Entscheidungsstichwort (Thema)
Erwerb des hälftigen Miteigentumsanteils an einem betrieblich genutzten, mit einem ausschließlich vom Steuerpflichtigen finanzierten Gebäude bebauten Grundstück. Gewinnrealisierung bei der Beendigung von wie materielle Wirtschaftsgüter zu behandelnden Nutzungsmöglichkeiten. gesonderte und einheitliche Feststellung der Einkünfte 1990 der sowie gesonderte Feststellung des verrechenbaren Verlustes 1990
Leitsatz (amtlich)
Erwirbt der die Herstellungskosten eines Gebäudes tragende und dieses unentgeltlich betrieblich nutzende Steuerpflichtige den hälftigen Miteigentumsanteil an dem Grundstück von seinem Ehegatten, ohne das der Steuerpflichtige bereits zuvor wirtschaftlicher Eigentümer der dem anderen Ehegatten gehörenden Grundstückshälfte war, ist dieser Vorgang als Anschaffung zu beurteilen. Zu den Anschaffungskosten rechnet auch der Verzicht auf den durch die Bebauung des Grundstücks mit dem Gebäude nach §§ 95, 946, 951, 812 BGB entstandene Ersatzanspruch (Ausführungen zur Annahme einer gemischten Schenkung, Zulassung der Revision wegen grundsätzlicher Bedeutung der Frage der Gewinnrealisierung bei der Beendigung von wie materielle Wirtschaftsgüter zu behandelnden Nutzungsmöglichkeiten).
Normenkette
EStG § 6 Abs. 1 Nr. 1, § 7; BGB §§ 95, 946, 951 i.V.m. § 812, § 812; HGB § 255 Abs. 1; FGO § 115 Abs. 2 Nr. 1
Nachgehend
Tenor
Der geänderte Bescheid über die gesonderte und einheitliche Feststellung der Einkünfte 1990 der Firma und über die gesonderte Feststellung des verrechenbaren Verlustes 1990 vom 6. März 1995 und die Einspruchsentscheidung vom 30. September 1994 werden geändert. Der Gewinn aus Gewerbebetrieb wird auf DM, der Anteil der Klägerin 1) daran mit DM und der Klägerin 2) mit DM sowie der verrechenbare Verlust mit DM festgestellt. Im übrigen wird die Klage abgewiesen.

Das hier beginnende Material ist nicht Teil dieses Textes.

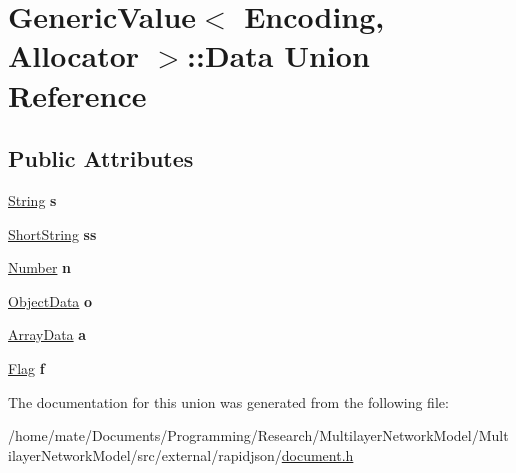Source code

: \hypertarget{unionGenericValue_1_1Data}{}\section{Generic\+Value$<$ Encoding, Allocator $>$\+:\+:Data Union Reference}
\label{unionGenericValue_1_1Data}
\subsection*{Public Attributes}
\begin{DoxyCompactItemize}
\item 
\hyperlink{structGenericValue_1_1String}{String} {\bfseries s}\hypertarget{unionGenericValue_1_1Data_a6872a4b93763944063b425e6c001ed2b}{}\label{unionGenericValue_1_1Data_a6872a4b93763944063b425e6c001ed2b}

\item 
\hyperlink{structGenericValue_1_1ShortString}{Short\+String} {\bfseries ss}\hypertarget{unionGenericValue_1_1Data_a410e39a5dc296eb3b152b54193740e4c}{}\label{unionGenericValue_1_1Data_a410e39a5dc296eb3b152b54193740e4c}

\item 
\hyperlink{unionGenericValue_1_1Number}{Number} {\bfseries n}\hypertarget{unionGenericValue_1_1Data_a243007cce2f4b75bea3e3c1ee4c3c239}{}\label{unionGenericValue_1_1Data_a243007cce2f4b75bea3e3c1ee4c3c239}

\item 
\hyperlink{structGenericValue_1_1ObjectData}{Object\+Data} {\bfseries o}\hypertarget{unionGenericValue_1_1Data_af6417eca530fba0d8bd65d309628eb11}{}\label{unionGenericValue_1_1Data_af6417eca530fba0d8bd65d309628eb11}

\item 
\hyperlink{structGenericValue_1_1ArrayData}{Array\+Data} {\bfseries a}\hypertarget{unionGenericValue_1_1Data_aeac31cf55bf5a024cead5ecb63e4fd48}{}\label{unionGenericValue_1_1Data_aeac31cf55bf5a024cead5ecb63e4fd48}

\item 
\hyperlink{structGenericValue_1_1Flag}{Flag} {\bfseries f}\hypertarget{unionGenericValue_1_1Data_ad8572112da083c775ce21bcbca96b2ab}{}\label{unionGenericValue_1_1Data_ad8572112da083c775ce21bcbca96b2ab}

\end{DoxyCompactItemize}


The documentation for this union was generated from the following file\+:\begin{DoxyCompactItemize}
\item 
/home/mate/\+Documents/\+Programming/\+Research/\+Multilayer\+Network\+Model/\+Multilayer\+Network\+Model/src/external/rapidjson/\hyperlink{document_8h}{document.\+h}\end{DoxyCompactItemize}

Die Kosten des Rechtsstreits werden bis zum 6. März 1995 dem Beklagten zu 29,5 % und den Klägerinnen zu 70,5 %, danach dem Beklagten zu 16,6 % und den Klägerinnen zu 83,4 % auferlegt. Der Streitwert wird bis zum 6. März 1995 auf 51.873 DM und danach auf 43.825 festgesetzt.
Die Entscheidung ist hinsichtlich der Kosten vorläufig vollstreckbar. Der Beklagte kann die Vollstreckung durch Sicherheitsleistung in Höhe des auf ihn entfallenden Kostenbetrages abwenden, wenn nicht die Klägerinnen vorher Sicherheit in derselben Höhe leisten.

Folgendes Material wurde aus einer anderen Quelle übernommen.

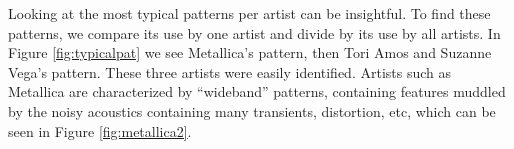 \documentclass{article}
\begin{document}
Looking at the most typical patterns per artist can be insightful.
To find these patterns, we compare its use by one artist and divide
by its use by all artists. In Figure \ref{fig:typicalpat} we see 
Metallica's pattern, then Tori Amos and
Suzanne Vega's pattern. These three artists were easily identified.
Artists such as Metallica are characterized by ``wideband'' patterns,
containing features muddled by the noisy acoustics containing many
transients,
distortion, etc, which can be seen in Figure \ref{fig:metallica2}.

\end{document}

Die Revision wird zugelassen.
Tatbestand
Streitig ist, wie eine Ausgleichszahlung in der Sonderbilanz der Klägerin 2) zu erfassen ist.

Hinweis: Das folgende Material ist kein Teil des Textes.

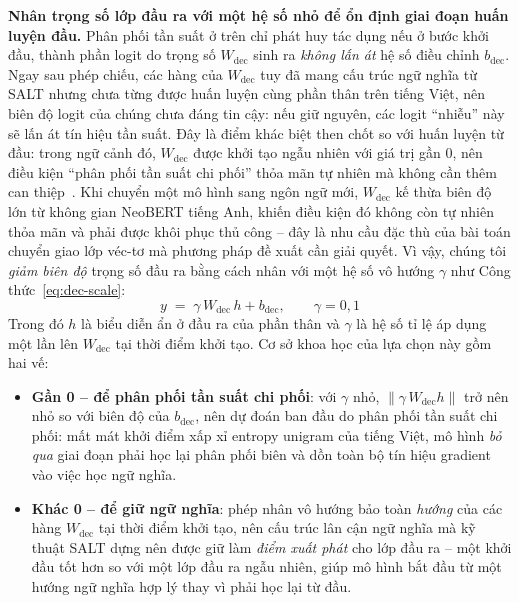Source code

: \textbf{Nhân trọng số lớp đầu ra với một hệ số nhỏ để ổn định giai đoạn huấn luyện đầu.}\label{subsec:dec-scale}
Phân phối tần suất ở trên chỉ phát huy tác dụng nếu ở bước khởi đầu, thành phần logit do
trọng số $W_{\mathrm{dec}}$ sinh ra \textit{không lấn át} hệ số điều chỉnh $b_{\mathrm{dec}}$. Ngay
sau phép chiếu, các hàng của $W_{\mathrm{dec}}$ tuy đã mang cấu trúc ngữ nghĩa từ SALT nhưng
chưa từng được huấn luyện cùng phần thân trên tiếng Việt, nên biên độ logit của chúng chưa
đáng tin cậy: nếu giữ nguyên, các logit ``nhiễu'' này sẽ lấn át tín hiệu tần suất. Đây là điểm
khác biệt then chốt so với huấn luyện từ đầu: trong ngữ cảnh đó, $W_{\mathrm{dec}}$ được khởi
tạo ngẫu nhiên với giá trị gần 0, nên điều kiện ``phân phối tần suất chi phối'' thỏa mãn tự nhiên mà
không cần thêm can thiệp~\cite{meister2022naturalbias}. Khi chuyển một mô hình sang ngôn ngữ mới,
$W_{\mathrm{dec}}$ kế thừa biên độ lớn từ không gian NeoBERT tiếng Anh, khiến điều kiện đó
không còn tự nhiên thỏa mãn và phải được khôi phục thủ công -- đây là nhu cầu đặc thù của bài
toán chuyển giao lớp véc-tơ mà phương pháp đề xuất cần giải quyết. Vì
vậy, chúng tôi \textit{giảm biên độ} trọng số đầu ra bằng cách nhân với một hệ số vô hướng $\gamma$ như
Công thức~\eqref{eq:dec-scale}:
\begin{equation}
  \label{eq:dec-scale}
  y \;=\; \gamma\, W_{\mathrm{dec}}\, h + b_{\mathrm{dec}}, \qquad \gamma = 0{,}1
\end{equation}
Trong đó $h$ là biểu diễn ẩn ở đầu ra của phần thân và $\gamma$ là hệ số tỉ lệ áp dụng một lần
lên $W_{\mathrm{dec}}$ tại thời điểm khởi tạo. Cơ sở khoa học của lựa chọn này gồm hai vế:
\begin{itemize}
  \item \textbf{Gần 0 -- để phân phối tần suất chi phối}: với $\gamma$ nhỏ, $\lVert \gamma\,
        W_{\mathrm{dec}} h \rVert$ trở nên nhỏ so với biên độ của $b_{\mathrm{dec}}$, nên
        dự đoán ban đầu do phân phối tần suất chi phối: mất mát khởi điểm xấp xỉ
        entropy unigram của tiếng Việt, mô hình \textit{bỏ qua} giai đoạn phải học lại phân
        phối biên và dồn toàn bộ tín hiệu gradient vào việc học ngữ nghĩa.
  \item \textbf{Khác 0 -- để giữ ngữ nghĩa}: phép nhân vô hướng bảo toàn \textit{hướng} của
        các hàng $W_{\mathrm{dec}}$ tại thời điểm khởi tạo, nên cấu trúc lân cận ngữ nghĩa mà
        kỹ thuật SALT dựng nên được giữ làm \textit{điểm xuất phát} cho lớp đầu ra -- một
        khởi đầu tốt hơn so với một lớp đầu ra ngẫu nhiên, giúp mô hình bắt đầu từ một
        hướng ngữ nghĩa hợp lý thay vì phải học lại từ đầu.
\end{itemize}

Die Klägerin 1) betreibt ein unternehmen. Ihre Komplementärin ist die GmbH, deren Gesellschafter-Geschäftsführerin die Klägerin 2) ist, welche auch die Kommanditistenstellung innehat. Das unternehmen wird auf einem 4.778 m² großen Grundstück betrieben, das die Klägerin 2) und ihr Ehemann am 31. Juli 1968 in Miteigentum zu je 1/2 erworben und 1969 mit einer Halle und einem Wohnhaus bebaut haben. Die bebaute Fläche beträgt 1.702 m². Die Halle dient vollständig, das Wohngebäude zu 22,65 % dem Gewerbe der Klägerin 1). Die Herstellungskosten der Halle sind von der Klägerin 2) allein aufgebracht worden. Sie wurden als ihr Sonderbetriebsvermögen bilanziert und auf eine Nutzungsdauer von 25 Jahren verteilt. Dabei ging man davon aus, daß die Klägerin 2) wirtschaftliche Eigentümerin des auf ihren Ehemann entfallenden Anteils sei. Auch die Herstellungskosten des Wohngebäudes, welche die Klägerin zu 2) und ihr Ehemann je zur Hälfte getragen haben und die auf 50 Jahre abgeschrieben werden, wurden zu 11,325 % als Sonderbetriebsvermögen der Klägerin 2) erfaßt. Ebenso verfuhr man bei den Anschaffungskosten des zu 96,16 % betrieblich genutzten Grund und Bodens. Die Anschaffungskosten der Außenanlagen sowie der Betriebseinrichtungen wurden vom Betrieb bezahlt. Die Wirtschaftsgüter wurden in der Sonderbilanz der Klägerin 2) mit folgenden Anschaffungskosten erfaßt und standen zum 31.12.1989 wie folgt zu Buch:
|
Buchwert |
Anschaffungskosten |
|
DM |
DM |
Grund und Boden |
89.499 |
89.499 (anteilig) |
Wohnhaus |
16.607 |
29.280 (anteilig) |
Halle |
68.377 |
427.190 (100 %). |
Durch Vertrag vom 29. Dezember 1989 übertrug der Ehemann der Klägerin 2) seine Eigentumshälfte an dem Grundstück unter sofortigem Übergang von Besitz, Nutzungen und Lasten auf die Klägerin 2). Als „Ausgleich für die Grundstücksübertragung” wurde die Zahlung eines Betrages von 510.000 DM durch die Klägerin 2) vereinbart. Hierfür nahm diese ein Darlehen in Höhe von 500.000 DM auf, wofür im Streitjahr 41.364,36 DM Schuldzinsen zu zahlen waren, die in Höhe von 29.514 DM als Betriebsausgaben gebucht wurden.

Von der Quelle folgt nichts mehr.